3 minute read
AR+D Publishing
from Building Practice
Thom: This characterization of practice as a kind of accumulation of small actions takes cues from Dana Cuff, who diagnosed a common dissonance between what design professionals—from partners to interns—believe the practice of architecture to entail and the professional activities they routinely perform. The premium that architectural education places on individual authorship and design, she argues, leads to disappointment in the managerial reality of nurturing projects to completion. We came to the task of managing a building practice with eyes wide open. After years of working more in the academic realm of exhibitions, research, and installations, we made a deliberate shift toward a more client-driven model of practice in order to begin translating those ideas into physical buildings that would have a life outside the speculative realm of representation. We’ve found that the collaborative nature of
T+E+A+M that made those early projects fun and surprising has enabled us to extend those channels of collaboration to clients and others involved.
What is the responsibility of the architect, and how do you think it has changed throughout your career?
Thom: There are a couple of different ways you could frame responsibility, and there are many ways in which this has changed in the last twenty years. There’s the issue of sustainability, but I don’t think there’s much disagreement that it’s an important part of what we do and should always be considered. More recently, there’s the responsibility to be inclusive and consider how architecture intersects with social justice. But I have a more romantic view about the architect’s role in society, as a visionary or as a critic or as someone who offers a different worldview compared to dominant ideologies. We have an opportunity and responsibility to offer a critique of the world through buildings we design. Meredith: I agree and would also add that critique is much more collaborative today. There’s an awareness and a willingness to work across different fields, acknowledging that executing a building design isn’t the work of a singular author. There are so many people involved, and the responsibilities associated with building are distributed across an ecology of different disciplines. A successful architect can assert a vision while acknowledging the different roles and contributions of many other individuals.

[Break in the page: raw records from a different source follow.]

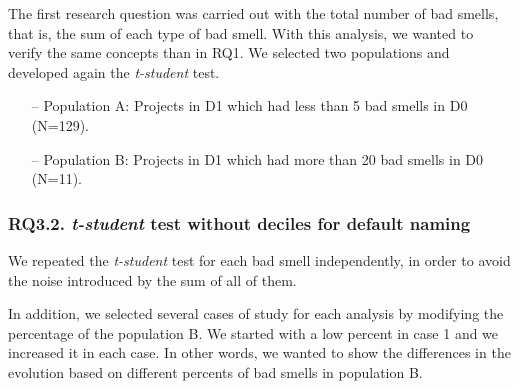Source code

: The first research question was carried out with the total number of bad smells, that is, the sum of each type of bad smell. With this analysis, we wanted to verify the same concepts than in RQ1. We selected two populations and developed again the \textit{t-student} test.

\begin{itemize}
    \item[--] Population A: Projects in D1 which had less than 5 bad smells in D0 (N=129).
    \item[--] Population B: Projects in D1 which had more than 20 bad smells in D0 (N=11).
\end{itemize}


\subsubsection{RQ3.2. \textit{t-student} test without deciles for default naming}
\label{subsubsec:RQ3_2_statistical}

We repeated the \textit{t-student} test for each bad smell independently, in order to avoid the noise introduced by the sum of all of them.

In addition, we selected several cases of study for each analysis by modifying the percentage of the population B. We started with a low percent in case 1 and we increased it in each case. In other words, we wanted to show the differences in the evolution based on different percents of bad smells in population B.

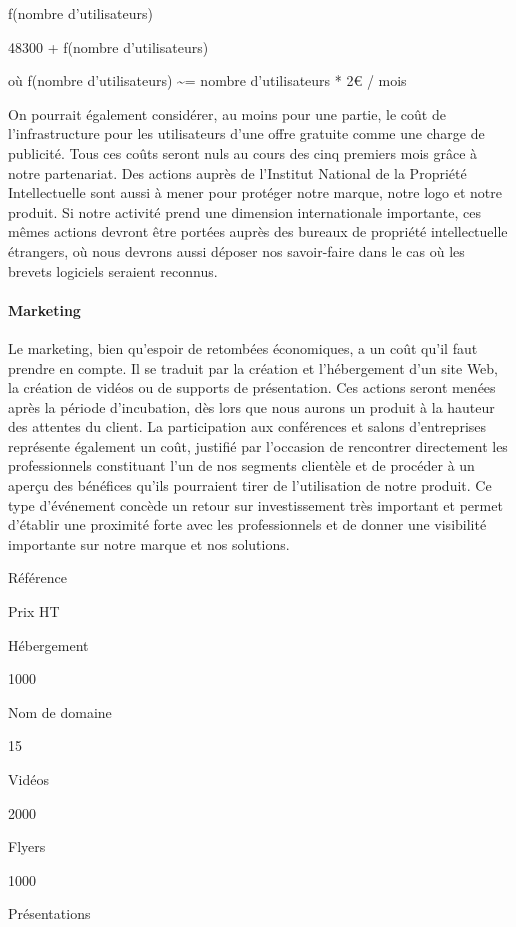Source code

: \documentclass[10pt,twocolumn,a4paper,utf8x]{article}
\begin{document}
f(nombre d'utilisateurs)

48300 + f(nombre d'utilisateurs)

où f(nombre d'utilisateurs) \textasciitilde{}= nombre d'utilisateurs *
2\euro{} / mois

On pourrait également considérer, au moins pour une partie, le coût de
l'infrastructure pour les utilisateurs d'une offre gratuite comme une
charge de publicité. Tous ces coûts seront nuls au cours des cinq
premiers mois grâce à notre partenariat. Des actions auprès de
l'Institut National de la Propriété Intellectuelle sont aussi à mener
pour protéger notre marque, notre logo et notre produit. Si notre
activité prend une dimension internationale importante, ces mêmes
actions devront être portées auprès des bureaux de propriété
intellectuelle étrangers, où nous devrons aussi déposer nos savoir-faire
dans le cas où les brevets logiciels seraient reconnus.

\paragraph{Marketing}

Le marketing, bien qu'espoir de retombées économiques, a un coût qu'il
faut prendre en compte. Il se traduit par la création et l'hébergement
d'un site Web, la création de vidéos ou de supports de présentation. Ces
actions seront menées après la période d'incubation, dès lors que nous
aurons un produit à la hauteur des attentes du client. La participation
aux conférences et salons d'entreprises représente également un coût,
justifié par l'occasion de rencontrer directement les professionnels
constituant l'un de nos segments clientèle et de procéder à un aperçu
des bénéfices qu'ils pourraient tirer de l'utilisation de notre produit.
Ce type d'événement concède un retour sur investissement très important
et permet d'établir une proximité forte avec les professionnels et de
donner une visibilité importante sur notre marque et nos solutions.

Référence

Prix HT

Hébergement

1000

Nom de domaine

15

Vidéos

2000

Flyers

1000

Présentations
\end{document}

Thom: Right, and I’ll put a fine point on that. An architect can positively affect the world through design. You know, there are all kinds of ways an architect can be ethical, but if it doesn’t show up in the building, we’re not doing our part. There are lots of different hats you can put on. You can go out and be an activist. But we have a responsibility to make our beliefs and provocations manifest in the buildings that we design in addition to the ways we conduct ourselves as professionals and as citizens.
How have recent global events related to racial injustice and public health affected your approach to practice?
Meredith: In different ways, the recent reckoning with racial injustice and need for physical distancing have absolutely affected our practice and the relationships that compose our work as architects and educators. Putting buildings in the world is not the only, or most immediate, way that architects contribute to social and racial justice. It’s important to pay attention to how we conduct ourselves as professionals—hiring, giving, forming collaborations, taking clients—and as teachers within an institution. So much of what sets the expectations of our profession begins in school, and each of us feels committed to shifting the culture away from what we experienced as students, where architecture was presented to us as an exclusive domain of the initiated, toward a pedagogical environment that elevates BIPOC and other marginalized voices and prioritizes anti-racist approaches to the built environment.
Thom: Regarding the COVID-19 pandemic, the repercussions are still rippling through vulnerable populations and the economy. Supply-chain problems are driving up building material costs, housing insecurity is on the rise, school-aged kids have lost a lot of ground, and despite the slowdown in travel in 2020, atmospheric carbon continues to increase at cataclysmic levels—these are some of the issues that our discipline will be contending with in years to come.
Where does your aesthetic sensibility come from? What are your sources of inspiration?
Meredith: It’s a process of discovery. We begin by sorting out shared intuitions and values for a project. Our different approaches often lead us to certain aesthetics that surprise us.